→ Required work
Write out each record exactly as it stands. No pictures belong in the copy.

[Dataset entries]
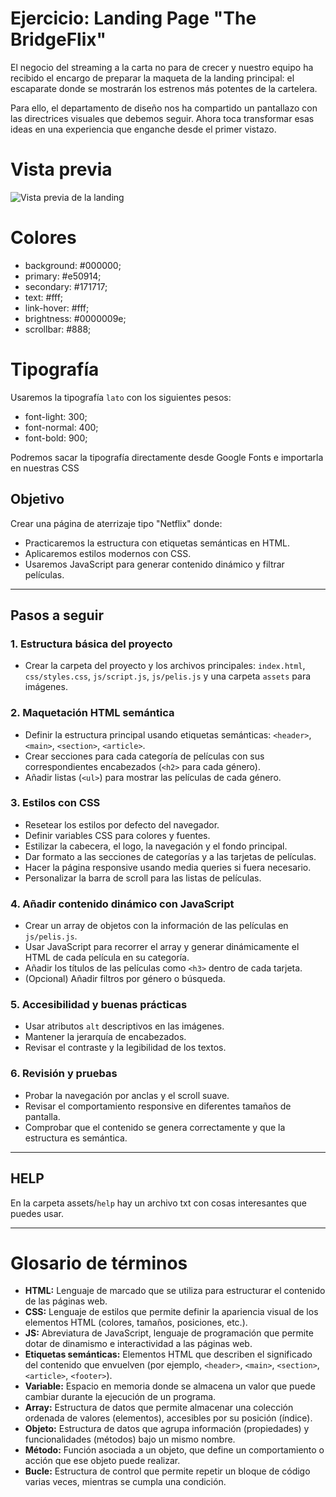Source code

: # Ejercicio: Landing Page "The BridgeFlix"

El negocio del streaming a la carta no para de crecer y nuestro equipo ha recibido el encargo de preparar la maqueta de la landing principal: el escaparate donde se mostrarán los estrenos más potentes de la cartelera.

Para ello, el departamento de diseño nos ha compartido un pantallazo con las directrices visuales que debemos seguir. Ahora toca transformar esas ideas en una experiencia que enganche desde el primer vistazo.

# Vista previa
![Vista previa de la landing](assets/landing.png)

# Colores
- background: #000000;
- primary: #e50914;
- secondary: #171717;
- text: #fff;
- link-hover: #fff;
- brightness: #0000009e;
- scrollbar: #888;

# Tipografía
Usaremos la tipografía `lato` con los siguientes pesos:
- font-light: 300;
- font-normal: 400;
- font-bold: 900;

Podremos sacar la tipografía directamente desde Google Fonts e importarla en nuestras CSS

## Objetivo
Crear una página de aterrizaje tipo "Netflix" donde:
- Practicaremos la estructura con etiquetas semánticas en HTML.
- Aplicaremos estilos modernos con CSS.
- Usaremos JavaScript para generar contenido dinámico y filtrar películas.

---

## Pasos a seguir

### 1. Estructura básica del proyecto
- Crear la carpeta del proyecto y los archivos principales: `index.html`, `css/styles.css`, `js/script.js`, `js/pelis.js` y una carpeta `assets` para imágenes.

### 2. Maquetación HTML semántica
- Definir la estructura principal usando etiquetas semánticas: `<header>`, `<main>`, `<section>`, `<article>`.
- Crear secciones para cada categoría de películas con sus correspondientes encabezados (`<h2>` para cada género).
- Añadir listas (`<ul>`) para mostrar las películas de cada género.

### 3. Estilos con CSS
- Resetear los estilos por defecto del navegador.
- Definir variables CSS para colores y fuentes.
- Estilizar la cabecera, el logo, la navegación y el fondo principal.
- Dar formato a las secciones de categorías y a las tarjetas de películas.
- Hacer la página responsive usando media queries si fuera necesario.
- Personalizar la barra de scroll para las listas de películas.

### 4. Añadir contenido dinámico con JavaScript
- Crear un array de objetos con la información de las películas en `js/pelis.js`.
- Usar JavaScript para recorrer el array y generar dinámicamente el HTML de cada película en su categoría.
- Añadir los títulos de las películas como `<h3>` dentro de cada tarjeta.
- (Opcional) Añadir filtros por género o búsqueda.

### 5. Accesibilidad y buenas prácticas
- Usar atributos `alt` descriptivos en las imágenes.
- Mantener la jerarquía de encabezados.
- Revisar el contraste y la legibilidad de los textos.

### 6. Revisión y pruebas
- Probar la navegación por anclas y el scroll suave.
- Revisar el comportamiento responsive en diferentes tamaños de pantalla.
- Comprobar que el contenido se genera correctamente y que la estructura es semántica.

---
## HELP
En la carpeta assets/`help` hay un archivo txt con cosas interesantes que puedes usar.
___

# Glosario de términos

- **HTML:** Lenguaje de marcado que se utiliza para estructurar el contenido de las páginas web.
- **CSS:** Lenguaje de estilos que permite definir la apariencia visual de los elementos HTML (colores, tamaños, posiciones, etc.).
- **JS:** Abreviatura de JavaScript, lenguaje de programación que permite dotar de dinamismo e interactividad a las páginas web.
- **Etiquetas semánticas:** Elementos HTML que describen el significado del contenido que envuelven (por ejemplo, `<header>`, `<main>`, `<section>`, `<article>`, `<footer>`).
- **Variable:** Espacio en memoria donde se almacena un valor que puede cambiar durante la ejecución de un programa.
- **Array:** Estructura de datos que permite almacenar una colección ordenada de valores (elementos), accesibles por su posición (índice).
- **Objeto:** Estructura de datos que agrupa información (propiedades) y funcionalidades (métodos) bajo un mismo nombre.
- **Método:** Función asociada a un objeto, que define un comportamiento o acción que ese objeto puede realizar.
- **Bucle:** Estructura de control que permite repetir un bloque de código varias veces, mientras se cumpla una condición.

→ Written answer
Source code

: # Ejercicio: Landing Page "The BridgeFlix"

El negocio del streaming a la carta no para de crecer y nuestro equipo ha recibido el encargo de preparar la maqueta de la landing principal: el escaparate donde se mostrarán los estrenos más potentes de la cartelera.

Para ello, el departamento de diseño nos ha compartido un pantallazo con las directrices visuales que debemos seguir. Ahora toca transformar esas ideas en una experiencia que enganche desde el primer vistazo.

# Vista previa
![Vista previa de la landing](assets/landing.png)

# Colores
- background: #000000;
- primary: #e50914;
- secondary: #171717;
- text: #fff;
- link-hover: #fff;
- brightness: #0000009e;
- scrollbar: #888;

# Tipografía
Usaremos la tipografía `lato` con los siguientes pesos:
- font-light: 300;
- font-normal: 400;
- font-bold: 900;

Podremos sacar la tipografía directamente desde Google Fonts e importarla en nuestras CSS

## Objetivo
Crear una página de aterrizaje tipo "Netflix" donde:
- Practicaremos la estructura con etiquetas semánticas en HTML.
- Aplicaremos estilos modernos con CSS.
- Usaremos JavaScript para generar contenido dinámico y filtrar películas.

---

## Pasos a seguir

### 1. Estructura básica del proyecto
- Crear la carpeta del proyecto y los archivos principales: `index.html`, `css/styles.css`, `js/script.js`, `js/pelis.js` y una carpeta `assets` para imágenes.

### 2. Maquetación HTML semántica
- Definir la estructura principal usando etiquetas semánticas: `<header>`, `<main>`, `<section>`, `<article>`.
- Crear secciones para cada categoría de películas con sus correspondientes encabezados (`<h2>` para cada género).
- Añadir listas (`<ul>`) para mostrar las películas de cada género.

### 3. Estilos con CSS
- Resetear los estilos por defecto del navegador.
- Definir variables CSS para colores y fuentes.
- Estilizar la cabecera, el logo, la navegación y el fondo principal.
- Dar formato a las secciones de categorías y a las tarjetas de películas.
- Hacer la página responsive usando media queries si fuera necesario.
- Personalizar la barra de scroll para las listas de películas.

### 4. Añadir contenido dinámico con JavaScript
- Crear un array de objetos con la información de las películas en `js/pelis.js`.
- Usar JavaScript para recorrer el array y generar dinámicamente el HTML de cada película en su categoría.
- Añadir los títulos de las películas como `<h3>` dentro de cada tarjeta.
- (Opcional) Añadir filtros por género o búsqueda.

### 5. Accesibilidad y buenas prácticas
- Usar atributos `alt` descriptivos en las imágenes.
- Mantener la jerarquía de encabezados.
- Revisar el contraste y la legibilidad de los textos.

### 6. Revisión y pruebas
- Probar la navegación por anclas y el scroll suave.
- Revisar el comportamiento responsive en diferentes tamaños de pantalla.
- Comprobar que el contenido se genera correctamente y que la estructura es semántica.

---
## HELP
En la carpeta assets/`help` hay un archivo txt con cosas interesantes que puedes usar.
___

# Glosario de términos

- **HTML:** Lenguaje de marcado que se utiliza para estructurar el contenido de las páginas web.
- **CSS:** Lenguaje de estilos que permite definir la apariencia visual de los elementos HTML (colores, tamaños, posiciones, etc.).
- **JS:** Abreviatura de JavaScript, lenguaje de programación que permite dotar de dinamismo e interactividad a las páginas web.
- **Etiquetas semánticas:** Elementos HTML que describen el significado del contenido que envuelven (por ejemplo, `<header>`, `<main>`, `<section>`, `<article>`, `<footer>`).
- **Variable:** Espacio en memoria donde se almacena un valor que puede cambiar durante la ejecución de un programa.
- **Array:** Estructura de datos que permite almacenar una colección ordenada de valores (elementos), accesibles por su posición (índice).
- **Objeto:** Estructura de datos que agrupa información (propiedades) y funcionalidades (métodos) bajo un mismo nombre.
- **Método:** Función asociada a un objeto, que define un comportamiento o acción que ese objeto puede realizar.
- **Bucle:** Estructura de control que permite repetir un bloque de código varias veces, mientras se cumpla una condición.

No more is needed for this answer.